If national health reform is to accomplish its major objectives of improving the health of all Americans while, at the same time, containing the burgeoning costs of healthcare, then it is essential to move rapidly toward universal coverage and to address problems of underinsurance. Failing to address both of these issues will lead to unacceptable cost increases in the future. President Obama’s White House Council of Economic Advisers recently presented a cogentanalysis of this issue. The purpose of this commentary is to discuss potential financing strategies to address the costs of extending health insurance coverage to the uninsured and correcting problems of underinsurance. Some federal funds can be recycled from previous applications; other federal funds will need to be generated through new strategies.

Assumptions
The analysis presented below assumes that approximately 8 million children and adolescents are uninsured. It also assumes that all of the 72 million insured children and adolescents are underinsured for health promotion and disease prevention interventions (e.g., to address smoking) and that 40 million are underinsured for care of long-lasting serious illnesses, such as serious emotional disturbances or serious substance dependency.

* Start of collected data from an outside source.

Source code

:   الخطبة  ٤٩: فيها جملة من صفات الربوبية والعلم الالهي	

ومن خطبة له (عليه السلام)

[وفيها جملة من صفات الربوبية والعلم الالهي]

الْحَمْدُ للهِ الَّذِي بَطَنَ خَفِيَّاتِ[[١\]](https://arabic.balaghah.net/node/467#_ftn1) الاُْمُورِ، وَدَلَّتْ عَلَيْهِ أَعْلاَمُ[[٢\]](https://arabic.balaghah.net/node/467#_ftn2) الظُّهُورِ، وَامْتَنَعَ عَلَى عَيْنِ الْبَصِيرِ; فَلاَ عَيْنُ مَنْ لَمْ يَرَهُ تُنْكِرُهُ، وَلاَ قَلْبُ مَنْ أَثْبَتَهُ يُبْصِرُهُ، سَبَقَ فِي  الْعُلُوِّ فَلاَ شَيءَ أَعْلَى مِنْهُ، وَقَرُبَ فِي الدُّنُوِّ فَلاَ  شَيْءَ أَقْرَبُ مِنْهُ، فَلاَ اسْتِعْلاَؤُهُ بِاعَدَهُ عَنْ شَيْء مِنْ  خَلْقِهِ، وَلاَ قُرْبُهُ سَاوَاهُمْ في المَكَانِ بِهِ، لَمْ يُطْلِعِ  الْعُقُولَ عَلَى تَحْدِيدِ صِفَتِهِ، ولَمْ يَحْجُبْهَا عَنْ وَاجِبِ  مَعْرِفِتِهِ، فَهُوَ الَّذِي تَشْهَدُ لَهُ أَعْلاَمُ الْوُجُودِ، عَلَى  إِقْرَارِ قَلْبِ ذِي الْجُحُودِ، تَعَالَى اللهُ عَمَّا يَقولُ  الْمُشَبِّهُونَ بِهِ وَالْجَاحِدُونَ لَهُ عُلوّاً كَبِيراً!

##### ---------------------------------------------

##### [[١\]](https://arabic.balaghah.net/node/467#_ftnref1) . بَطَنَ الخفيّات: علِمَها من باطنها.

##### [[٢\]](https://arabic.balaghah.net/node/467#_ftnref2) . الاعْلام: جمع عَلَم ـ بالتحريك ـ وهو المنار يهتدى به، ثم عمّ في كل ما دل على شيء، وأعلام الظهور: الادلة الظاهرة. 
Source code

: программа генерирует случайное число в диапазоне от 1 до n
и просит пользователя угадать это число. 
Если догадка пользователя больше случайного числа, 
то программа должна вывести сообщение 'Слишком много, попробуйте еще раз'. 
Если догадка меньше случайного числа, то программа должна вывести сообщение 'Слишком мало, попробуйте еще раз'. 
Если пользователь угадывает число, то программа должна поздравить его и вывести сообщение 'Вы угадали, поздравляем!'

For adults, the analysis assumes that 37 million persons lack health insurance on a continuing basis. All of the 183 million insured adults are assumed to be underinsured for health promotion and disease prevention interventions. The 100 million adults insured through private plans are assumed to be underinsured for long-term illnesses, such as serious mental illnesses or serious alcohol or drug dependency. Of the 83 million adults insured through public plans, all are assumed to be underinsured for serious substance use conditions.

The analyses reflect the entire population, including all persons in jails and prisons. The analyses do not address the “newly uninsured” as a result of recent job losses.

Required funds
The following estimates are obviously approximations. As more refined numbers become available, these estimates can be refined.

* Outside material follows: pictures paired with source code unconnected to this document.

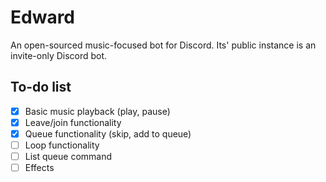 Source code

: # Edward

An open-sourced music-focused bot for Discord. Its' public instance is an invite-only Discord bot.

## To-do list
- [x] Basic music playback (play, pause)
- [x] Leave/join functionality
- [x] Queue functionality (skip, add to queue)
- [ ] Loop functionality
- [ ] List queue command  
- [ ] Effects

To provide insurance coverage for the 8 million children and adolescents and the 37 million adults who are uninsured, one can estimate that approximately $180 billion will be required per year (45 million x $4,000 per person).

For underinsurance, approximately $137 billion will be required per year, as follows:

  • Underinsurance of children and adolescents for health promotion and disease prevention interventions: $7.2 billion (72 million x $100)
  • Underinsurance of children and adolescents for long-lasting illnesses: $20 billion (40 million x $500)
  • Underinsurance of adults for health promotion and disease prevention interventions: $18.3 billion (183 million x $100)
  • Underinsurance of adults for long-term illnesses: $50 billion (100 million x $500)
  • Underinsurance of adults for serious substance use conditions: $41.5 billion (83 million x $500).

Hence, to address uninsurance and underinsurance, a total of about $317 billion will be required per year.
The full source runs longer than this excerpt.